NYC traffic deaths up; distraction a suspect

new york distracted driving in times squareSaying “New Yorkers are driven to distraction with their smartphones,” city traffic officials reported a 23 percent increase in traffic fatalities.

At the same time, the city’s transportation chief relaunched a safety campaign featuring “LOOK!” curb markers that are being employed at the metropolis’ most dangerous intersections.

291 people died in traffic accidents from July 2011 through June 2012, according to the Mayor’s Management Report, a “public report card” on city services. 176 of them were cyclists or pedestrians. That’s the first increase since 2007.

Distracted driving contributed to nearly 9,200 people being injured and 41 killed in New York City crashes in 2010, the last full year for which detailed traffic crash data is available. That makes inattentive driving the No. 1 cause of accidents in the city, traffic officials said.

About 57% of New York traffic fatalities involve pedestrians.

“The simple act of looking can prevent thousands of crashes and injuries every year,” New York City Department of Transportation Commissioner Janette Sadik-Khan said at an event attended by U.S. DOT chief Ray LaHood.

The report did not specify distracted driving or distracted walking as contributors to the increase in deaths, but Sadik-Khan said that could well be the case.

She told the New York Times: “I don’t think that the iPhone has invented an app yet that will ping you when you hit a crosswalk.”

In the first seven months of the governor’s distracted driving crackdown, 69,211 cell phone tickets were handed out in New York City. Text messaging tickets totaled 3,509. Most of the distracted driving tickets were written in Manhattan and Brooklyn.

Comments

  1. No one should be surprised by this revelation. This was the plan all along. For the State it’s a win-win-win situation.

    1. By passing phony laws they fool the public into thinking it cares about safety. It does not. It cares about revenue.
    2. Revenue is gained from all the new tickets that can be written
    3. Revenue is gained from all the transactions that flow from the crashes that are encouraged by the phony laws.

    The reality is that while banning hand-held phones, the state is approving hands-free phones, in other words, it is encouraging distracted driving.
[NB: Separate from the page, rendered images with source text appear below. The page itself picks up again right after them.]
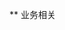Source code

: <!--
 * @Author: liangbule
 * @Date: 2021-08-30 20:37:25
 * @LastEditors: liangbule
 * @LastEditTime: 2021-08-30 20:37:25
 * @Description: 
-->
** 业务相关
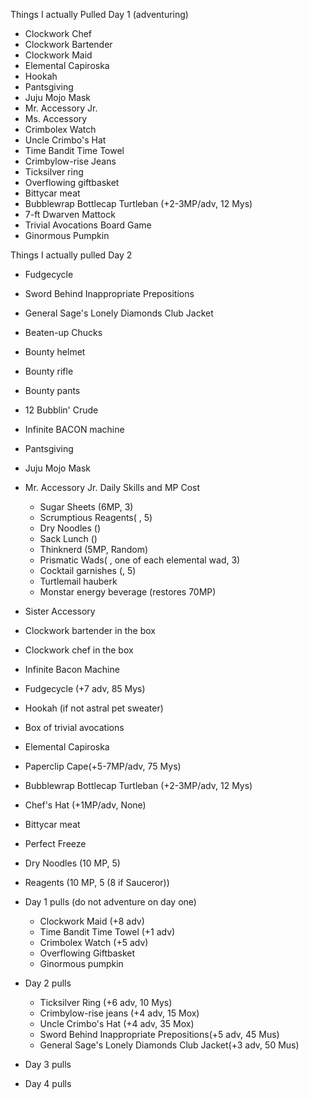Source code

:Things I actually Pulled Day 1 (adventuring)
* Clockwork Chef
* Clockwork Bartender
* Clockwork Maid
* Elemental Capiroska 
* Hookah
* Pantsgiving
* Juju Mojo Mask
* Mr. Accessory Jr.
* Ms. Accessory
* Crimbolex Watch
* Uncle Crimbo's Hat
* Time Bandit Time Towel
* Crimbylow-rise Jeans
* Ticksilver ring
* Overflowing giftbasket
* Bittycar meat
* Bubblewrap Bottlecap Turtleban (+2-3MP/adv, 12 Mys)
* 7-ft Dwarven Mattock
* Trivial Avocations Board Game
* Ginormous Pumpkin


Things I actually pulled Day 2
* Fudgecycle
* Sword Behind Inappropriate Prepositions
* General Sage's Lonely Diamonds Club Jacket
* Beaten-up Chucks
* Bounty helmet
* Bounty rifle
* Bounty pants
* 12 Bubblin' Crude
* Infinite BACON machine




* Pantsgiving
* Juju Mojo Mask
* Mr. Accessory Jr. 
Daily Skills and MP Cost
    * Sugar Sheets (6MP, 3)
    * Scrumptious Reagents( , 5)
    * Dry Noodles ()
    * Sack Lunch ()
    * Thinknerd (5MP, Random)
    * Prismatic Wads( , one of each elemental wad, 3)
    * Cocktail garnishes (, 5)
    * Turtlemail hauberk
    * Monstar energy beverage (restores 70MP)

* Sister Accessory
* Clockwork bartender in the box
* Clockwork chef in the box 
* Infinite Bacon Machine
* Fudgecycle (+7 adv, 85 Mys)
* Hookah (if not astral pet sweater)
* Box of trivial avocations
* Elemental Capiroska
* Paperclip Cape(+5-7MP/adv, 75 Mys)
* Bubblewrap Bottlecap Turtleban (+2-3MP/adv, 12 Mys)
* Chef's Hat (+1MP/adv, None)
* Bittycar meat
* Perfect Freeze
* Dry Noodles (10 MP, 5)
* Reagents (10 MP, 5 (8 if Sauceror))

* Day 1 pulls (do not adventure on day one)
    * Clockwork Maid (+8 adv)
    * Time Bandit Time Towel (+1 adv)
    * Crimbolex Watch (+5 adv)
    * Overflowing Giftbasket
    * Ginormous pumpkin

* Day 2 pulls
    * Ticksilver Ring (+6 adv, 10 Mys)
    * Crimbylow-rise jeans (+4 adv, 15 Mox)
    * Uncle Crimbo's Hat (+4 adv, 35 Mox)
    * Sword Behind Inappropriate Prepositions(+5 adv, 45 Mus)
    * General Sage's Lonely Diamonds Club Jacket(+3 adv, 50 Mus)
* Day 3 pulls
* Day 4 pulls
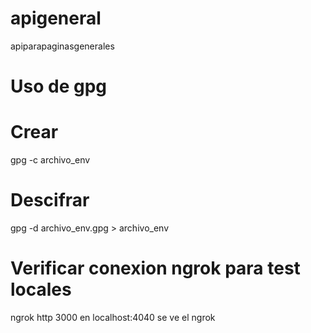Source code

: # apigeneral

apiparapaginasgenerales

# Uso de gpg

# Crear

gpg -c archivo_env

# Descifrar

gpg -d archivo_env.gpg > archivo_env

# Verificar conexion ngrok para test locales

ngrok http 3000
en localhost:4040 se ve el ngrok
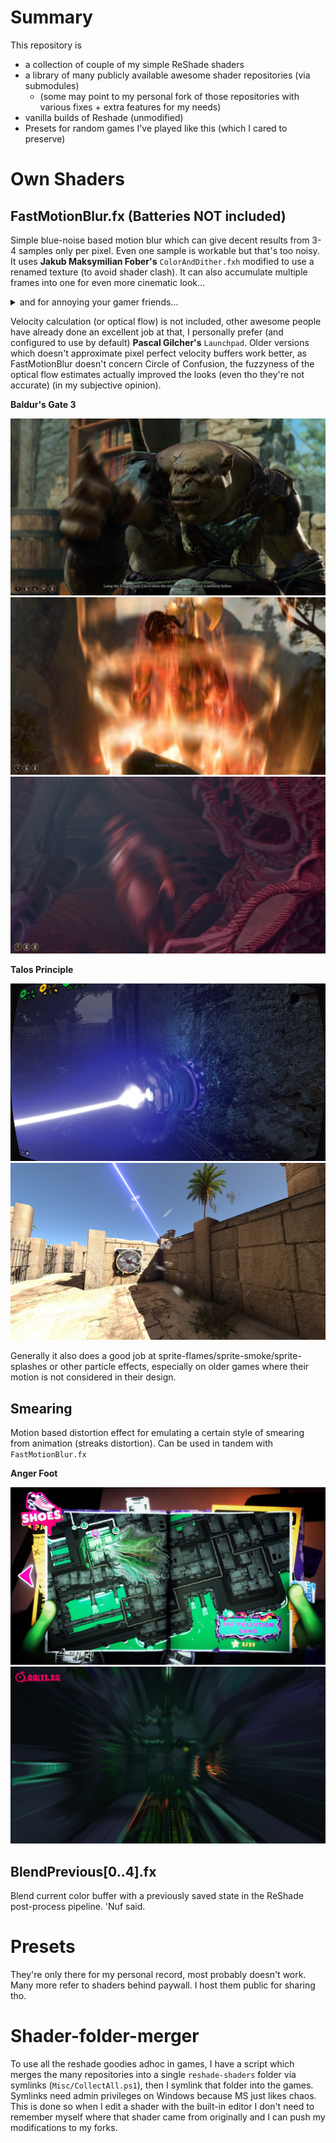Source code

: # Summary

This repository is

* a collection of couple of my simple ReShade shaders
* a library of many publicly available awesome shader repositories (via submodules)
  * (some may point to my personal fork of those repositories with various fixes + extra features for my needs)
* vanilla builds of Reshade (unmodified)
* Presets for random games I've played like this (which I cared to preserve)

# Own Shaders

## FastMotionBlur.fx (Batteries NOT included)

Simple blue-noise based motion blur which can give decent results from 3-4 samples only per pixel. Even one sample is workable but that's too noisy. It uses **Jakub Maksymilian Fober's** `ColorAndDither.fxh` modified to use a renamed texture (to avoid shader clash). It can also accumulate multiple frames into one for even more cinematic look...

<details>

<summary>and for annoying your gamer friends...</summary>

for whom 60 fps barely registers as motion, and who says things like "I cannot go to the cinema, the slideshows there about the movies are too fast for me. I'll just watch the 144 fps AI frame-interpolated version. What is 'artistic intent'?"

</details>

Velocity calculation (or optical flow) is not included, other awesome people have already done an excellent job at that, I personally prefer (and configured to use by default) **Pascal Gilcher's** `Launchpad`. Older versions which doesn't approximate pixel perfect velocity buffers work better, as FastMotionBlur doesn't concern Circle of Confusion, the fuzzyness of the optical flow estimates actually improved the looks (even tho they're not accurate) (in my subjective opinion).

**Baldur's Gate 3**

![](Docs/bg3-2.jpg)
![](Docs/bg3-1.jpg)
![](Docs/bg3-0.jpg)

**Talos Principle**

![](Docs/Talos-0.jpg)
![](Docs/Talos-1.jpg)

Generally it also does a good job at sprite-flames/sprite-smoke/sprite-splashes or other particle effects, especially on older games where their motion is not considered in their design.

## Smearing

Motion based distortion effect for emulating a certain style of smearing from animation (streaks distortion). Can be used in tandem with `FastMotionBlur.fx`

**Anger Foot**

![](Docs/AngerFoot-0.jpg)
![](Docs/AngerFoot-1.jpg)

## BlendPrevious[0..4].fx

Blend current color buffer with a previously saved state in the ReShade post-process pipeline. 'Nuf said.

# Presets

They're only there for my personal record, most probably doesn't work. Many more refer to shaders behind paywall. I host them public for sharing tho.

# Shader-folder-merger

To use all the reshade goodies adhoc in games, I have a script which merges the many repositories into a single `reshade-shaders` folder via symlinks (`Misc/CollectAll.ps1`), then I symlink that folder into the games. Symlinks need admin privileges on Windows because MS just likes chaos. This is done so when I edit a shader with the built-in editor I don't need to remember myself where that shader came from originally and I can push my modifications to my forks.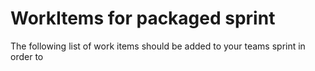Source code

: # WorkItems for packaged sprint

The following list of work items should be added to your teams sprint in order to
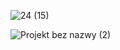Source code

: ![24 (15)](https://github.com/user-attachments/assets/c49686f5-d206-4afd-aa72-d03dbad2bc9f)

![Projekt bez nazwy (2)](https://github.com/user-attachments/assets/33f99767-6a13-4271-9a53-fbf5e2763075)
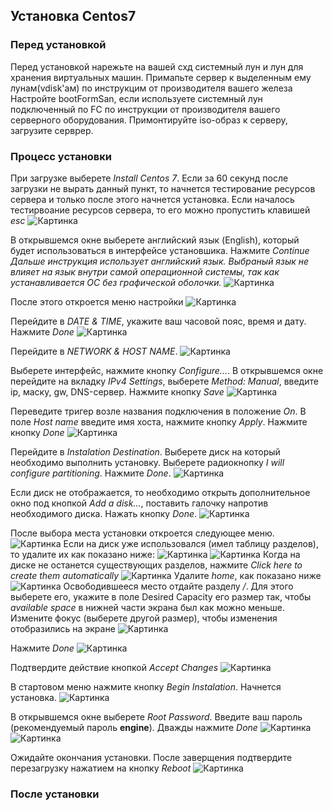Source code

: ## Установка Centos7

### Перед установкой

Перед установкой нарежьте на вашей схд системный лун и лун для хранения виртуальных машин. 
Примапьте сервер к выделенным ему лунам(vdisk'ам) по инструкцим от производителя вашего железа
Настройте bootFormSan, если используете системный лун подключенный по FC по инструкции от производителя вашего серверного оборудования.
Примонтируйте iso-образ к серверу, загрузите серврер.

### Процесс установки
При загрузке выберете *Install Centos 7*. Если за 60 секунд после загрузки не вырать данный пункт, то начнется тестирование ресурсов сервера и только после этого начнется установка. Если началось тестирвоание ресурсов сервера, то его можно пропустить клавишей *esc*
![Картинка][image1]

В открывшемся окне выберете английский язык (English), который будет использоваться в интерфейсе установшика. Нажмите *Continue*
*Дальше инструкция использует английский язык. Выбраный язык не влияет на язык внутри самой операционной системы, так как устанавливается ОС без графической оболочки.*
![Картинка][image2]

После этого откроется меню настройки
![Картинка][image3]

Перейдите в *DATE & TIME*, укажите ваш часовой пояс, время и дату. Нажмите *Done*
![Картинка][image4]

Перейдите в *NETWORK & HOST NAME*. 
![Картинка][image5]

Выберете интерфейс, нажмите кнопку *Configure...*. В открывшемся окне перейдите на вкладку *IPv4 Settings*, выберете *Method: Manual*, введите ip, маску, gw, DNS-сервер. Нажмите кнопку *Save*
![Картинка][image6]

Переведите тригер возле названия подключения в положение *On*. В поле *Host name* введите имя хоста, нажмите кнопку *Apply*. Нажмите кнопку *Done*
![Картинка][image7]

Перейдите в *Instalation Destination*. Выберете диск на который необходимо выполнить установку. Выберете радиокнопку *I will configure partitioning*. Нажмите *Done*.
![Картинка][image8]

Если диск не отображается, то необходимо открыть дополнительное окно под кнопкой *Add a disk...*, поставить галочку напротив необходимого диска. Нажать кнопку *Done*.
![Картинка][image9]

После выбора места установки откроется следующее меню. 
![Картинка][image10-1]
Если на диск уже использовался (имел таблицу разделов), то удалите их как показано ниже:
![Картинка][image10-2]
![Картинка][image10-3]
Когда на диске не останется существующих разделов, нажмите *Click here to create them automatically*
![Картинка][image10-4]
Удалите *home*, как показано ниже
![Картинка][image10-5]
Освободившееся место отдайте разделу */*. Для этого выберете его, укажите в поле Desired Capacity его размер так, чтобы *available space* в нижней части экрана был как можно меньше. Измените фокус (выберете другой размер), чтобы изменения отобразились на экране
![Картинка][image10-6]

 Нажмите *Done*
![Картинка][image10]

Подтвердите действие кнопкой *Accept Changes*
![Картинка][image11]

В стартовом меню нажмите кнопку *Begin Instalation*. Начнется установка. 
![Картинка][image12]

В открывшемся окне выберете *Root Password*. Введите ваш пароль (рекомендуемый пароль **engine**). Дважды нажмите *Done*
![Картинка][image13]
![Картинка][image14]

Ожидайте окончания установки. После заверщения подтвердите перезагрузку нажатием на кнопку *Reboot*
![Картинка][image15]

[image1]: ./images/centos7-install-0.jpg
[image2]: ./images/centos7-install-1.jpg
[image3]: ./images/centos7-install-2.jpg
[image4]: ./images/centos7-install-3.jpg
[image5]: ./images/centos7-install-4.jpg
[image6]: ./images/centos7-install-5.jpg
[image7]: ./images/centos7-install-6.jpg
[image8]: ./images/centos7-install-7.jpg
[image9]: ./images/centos7-install-8.jpg
[image10]: ./images/centos7-install-9.jpg
[image10-1]: ./images/centos7-install-9-1.jpg
[image10-2]: ./images/centos7-install-9-2.jpg
[image10-3]: ./images/centos7-install-9-3.jpg
[image10-4]: ./images/centos7-install-9-4.jpg
[image10-5]: ./images/centos7-install-9-5.jpg
[image10-6]: ./images/centos7-install-9-6.jpg

[image11]: ./images/centos7-install-10.jpg
[image12]: ./images/centos7-install-11.jpg
[image13]: ./images/centos7-install-12.jpg
[image14]: ./images/centos7-install-13.jpg
[image15]: ./images/centos7-install-14.jpg

### После установки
    If there is a politician out there who would like to contradict what I say, I would love to hear it. I would love to hear you defend laws that encourage crashing. I would love for you to expose your deceptive practices. Furthermore, I would like to know why drivers who kill people are rarely, if ever, charged with a crime. Why should it be legal to kill with a car? Silly me, I forgot for the moment — it’s all about the money.